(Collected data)
* * * * * * *

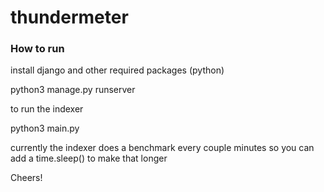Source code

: # thundermeter

### How to run

install django and other required packages  (python)

python3 manage.py runserver

to run the indexer

python3 main.py

currently the indexer does a benchmark every couple minutes so you can add a time.sleep() to make that longer


Cheers!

* * * * * * *

* TASK PROMPT *
Each line from the one containing "install django and" to the last line above must be returned exactly, and no line outside that range.

* EXERCISE RESULT *
install django and other required packages  (python)

python3 manage.py runserver

to run the indexer

python3 main.py

currently the indexer does a benchmark every couple minutes so you can add a time.sleep() to make that longer


Cheers!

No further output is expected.